Saved entries

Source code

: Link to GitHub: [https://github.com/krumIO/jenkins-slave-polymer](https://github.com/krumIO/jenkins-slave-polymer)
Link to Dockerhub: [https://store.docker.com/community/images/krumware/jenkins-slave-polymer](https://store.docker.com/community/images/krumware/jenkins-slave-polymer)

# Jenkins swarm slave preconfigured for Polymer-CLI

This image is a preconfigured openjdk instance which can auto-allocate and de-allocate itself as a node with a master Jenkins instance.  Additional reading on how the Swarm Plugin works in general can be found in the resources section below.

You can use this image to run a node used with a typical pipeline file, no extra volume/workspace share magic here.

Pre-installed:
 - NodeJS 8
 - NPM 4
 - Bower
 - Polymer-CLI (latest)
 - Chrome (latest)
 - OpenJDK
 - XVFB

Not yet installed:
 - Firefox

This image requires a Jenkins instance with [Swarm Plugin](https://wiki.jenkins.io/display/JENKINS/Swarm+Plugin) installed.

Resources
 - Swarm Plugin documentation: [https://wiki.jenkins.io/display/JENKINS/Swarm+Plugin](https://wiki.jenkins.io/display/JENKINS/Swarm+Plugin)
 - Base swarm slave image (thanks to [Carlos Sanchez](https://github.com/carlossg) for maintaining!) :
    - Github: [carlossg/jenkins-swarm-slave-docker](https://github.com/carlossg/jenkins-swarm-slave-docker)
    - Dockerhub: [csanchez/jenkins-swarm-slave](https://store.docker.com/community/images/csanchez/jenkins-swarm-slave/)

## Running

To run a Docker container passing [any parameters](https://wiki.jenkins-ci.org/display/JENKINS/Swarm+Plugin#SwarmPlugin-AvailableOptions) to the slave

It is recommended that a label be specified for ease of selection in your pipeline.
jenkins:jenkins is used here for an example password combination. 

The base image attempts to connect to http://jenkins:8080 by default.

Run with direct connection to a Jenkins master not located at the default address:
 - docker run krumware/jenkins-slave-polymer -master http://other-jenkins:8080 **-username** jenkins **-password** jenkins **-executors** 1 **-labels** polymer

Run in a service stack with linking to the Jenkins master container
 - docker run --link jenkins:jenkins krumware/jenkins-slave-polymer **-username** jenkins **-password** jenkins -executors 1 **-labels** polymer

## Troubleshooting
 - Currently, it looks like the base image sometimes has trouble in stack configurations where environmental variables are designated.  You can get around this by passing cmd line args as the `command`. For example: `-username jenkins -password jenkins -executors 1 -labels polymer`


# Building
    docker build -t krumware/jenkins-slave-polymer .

--

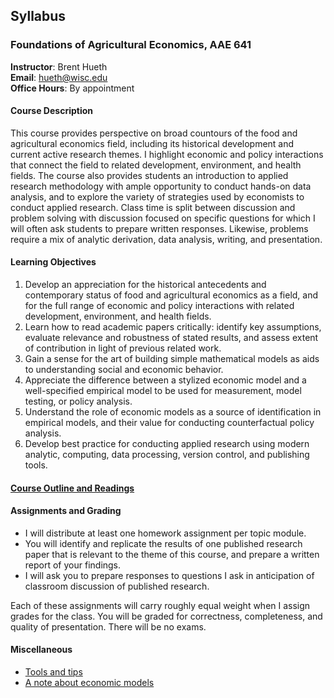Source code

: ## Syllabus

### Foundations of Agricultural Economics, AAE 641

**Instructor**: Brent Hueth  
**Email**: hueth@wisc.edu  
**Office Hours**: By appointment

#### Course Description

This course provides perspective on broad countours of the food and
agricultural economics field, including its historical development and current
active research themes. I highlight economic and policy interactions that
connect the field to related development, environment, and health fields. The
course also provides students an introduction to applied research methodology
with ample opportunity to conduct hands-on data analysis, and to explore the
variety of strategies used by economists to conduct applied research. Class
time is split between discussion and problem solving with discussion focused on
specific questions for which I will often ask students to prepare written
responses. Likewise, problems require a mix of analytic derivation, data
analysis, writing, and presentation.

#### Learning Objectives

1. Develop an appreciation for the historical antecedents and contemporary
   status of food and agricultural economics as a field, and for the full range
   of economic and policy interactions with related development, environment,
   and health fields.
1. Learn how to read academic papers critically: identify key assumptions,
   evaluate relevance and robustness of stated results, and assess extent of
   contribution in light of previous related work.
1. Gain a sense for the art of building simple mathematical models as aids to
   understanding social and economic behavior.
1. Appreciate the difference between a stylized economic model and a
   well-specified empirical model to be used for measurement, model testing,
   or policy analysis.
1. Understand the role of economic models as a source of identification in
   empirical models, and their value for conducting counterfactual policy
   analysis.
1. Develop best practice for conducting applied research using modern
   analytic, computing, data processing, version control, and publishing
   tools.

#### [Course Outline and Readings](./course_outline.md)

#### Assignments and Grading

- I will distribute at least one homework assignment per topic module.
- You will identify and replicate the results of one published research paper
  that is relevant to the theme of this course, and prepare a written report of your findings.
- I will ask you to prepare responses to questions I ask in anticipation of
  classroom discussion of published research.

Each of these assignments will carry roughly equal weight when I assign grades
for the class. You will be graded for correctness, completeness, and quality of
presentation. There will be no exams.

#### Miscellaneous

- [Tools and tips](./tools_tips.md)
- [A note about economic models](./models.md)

...

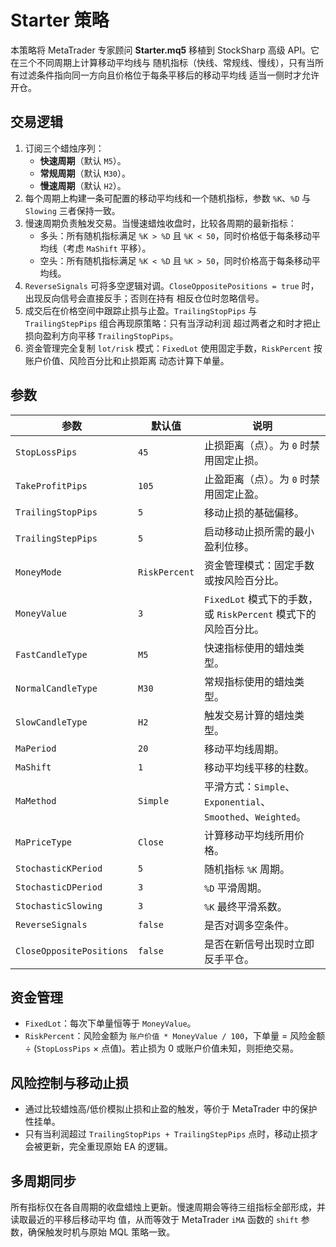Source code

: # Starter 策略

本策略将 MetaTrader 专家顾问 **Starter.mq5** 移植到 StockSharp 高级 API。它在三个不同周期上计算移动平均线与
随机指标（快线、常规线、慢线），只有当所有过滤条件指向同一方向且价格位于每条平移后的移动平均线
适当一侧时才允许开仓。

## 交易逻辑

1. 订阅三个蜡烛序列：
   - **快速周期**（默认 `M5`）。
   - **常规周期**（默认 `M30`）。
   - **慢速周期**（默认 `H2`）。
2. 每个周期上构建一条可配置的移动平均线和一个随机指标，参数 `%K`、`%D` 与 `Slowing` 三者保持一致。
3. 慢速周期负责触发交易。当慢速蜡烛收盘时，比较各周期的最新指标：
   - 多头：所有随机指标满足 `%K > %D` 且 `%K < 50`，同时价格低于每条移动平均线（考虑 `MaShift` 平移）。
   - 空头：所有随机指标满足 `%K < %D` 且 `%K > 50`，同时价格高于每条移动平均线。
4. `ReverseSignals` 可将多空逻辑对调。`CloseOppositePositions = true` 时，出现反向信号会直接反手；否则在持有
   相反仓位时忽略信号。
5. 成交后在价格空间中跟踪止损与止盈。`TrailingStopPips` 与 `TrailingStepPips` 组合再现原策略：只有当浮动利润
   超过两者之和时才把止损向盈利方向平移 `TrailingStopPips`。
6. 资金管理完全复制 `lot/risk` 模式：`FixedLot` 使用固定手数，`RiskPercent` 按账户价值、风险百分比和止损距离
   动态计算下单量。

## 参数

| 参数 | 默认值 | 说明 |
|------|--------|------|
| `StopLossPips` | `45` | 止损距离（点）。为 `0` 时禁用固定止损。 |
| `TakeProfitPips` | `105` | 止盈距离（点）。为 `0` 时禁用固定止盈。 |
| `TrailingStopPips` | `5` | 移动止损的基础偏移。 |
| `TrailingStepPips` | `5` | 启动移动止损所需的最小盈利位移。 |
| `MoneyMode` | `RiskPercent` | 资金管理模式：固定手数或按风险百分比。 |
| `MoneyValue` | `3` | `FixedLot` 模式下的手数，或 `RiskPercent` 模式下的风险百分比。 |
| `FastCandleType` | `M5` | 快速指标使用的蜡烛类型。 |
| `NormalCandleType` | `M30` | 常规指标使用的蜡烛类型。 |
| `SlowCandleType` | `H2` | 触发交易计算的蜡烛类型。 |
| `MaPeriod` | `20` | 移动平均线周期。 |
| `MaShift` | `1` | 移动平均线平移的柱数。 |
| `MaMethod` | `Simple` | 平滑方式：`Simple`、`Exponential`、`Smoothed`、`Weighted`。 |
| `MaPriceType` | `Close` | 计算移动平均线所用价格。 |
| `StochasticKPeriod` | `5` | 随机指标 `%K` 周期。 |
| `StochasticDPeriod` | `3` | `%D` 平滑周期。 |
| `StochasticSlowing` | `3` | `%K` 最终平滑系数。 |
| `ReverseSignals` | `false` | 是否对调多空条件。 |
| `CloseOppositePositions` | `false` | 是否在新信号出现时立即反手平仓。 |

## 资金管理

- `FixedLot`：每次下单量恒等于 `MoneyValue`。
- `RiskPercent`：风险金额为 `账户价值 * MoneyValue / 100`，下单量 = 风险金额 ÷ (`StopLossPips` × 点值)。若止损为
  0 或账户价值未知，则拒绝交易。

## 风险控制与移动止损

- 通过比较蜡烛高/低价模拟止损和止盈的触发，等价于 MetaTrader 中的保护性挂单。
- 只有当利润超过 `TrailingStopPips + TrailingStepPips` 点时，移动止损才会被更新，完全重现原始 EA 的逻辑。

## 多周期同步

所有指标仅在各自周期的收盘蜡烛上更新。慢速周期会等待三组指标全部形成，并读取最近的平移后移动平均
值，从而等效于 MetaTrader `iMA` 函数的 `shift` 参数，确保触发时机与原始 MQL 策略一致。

- _Work required_
Using the records above, set down exactly the lines from the one with "empirical models, and" through the one with "classroom discussion of published research.", inclusive, and nothing more.

- _Solution for this exercise_
   empirical models, and their value for conducting counterfactual policy
   analysis.
1. Develop best practice for conducting applied research using modern
   analytic, computing, data processing, version control, and publishing
   tools.

#### [Course Outline and Readings](./course_outline.md)

#### Assignments and Grading

- I will distribute at least one homework assignment per topic module.
- You will identify and replicate the results of one published research paper
  that is relevant to the theme of this course, and prepare a written report of your findings.
- I will ask you to prepare responses to questions I ask in anticipation of
  classroom discussion of published research.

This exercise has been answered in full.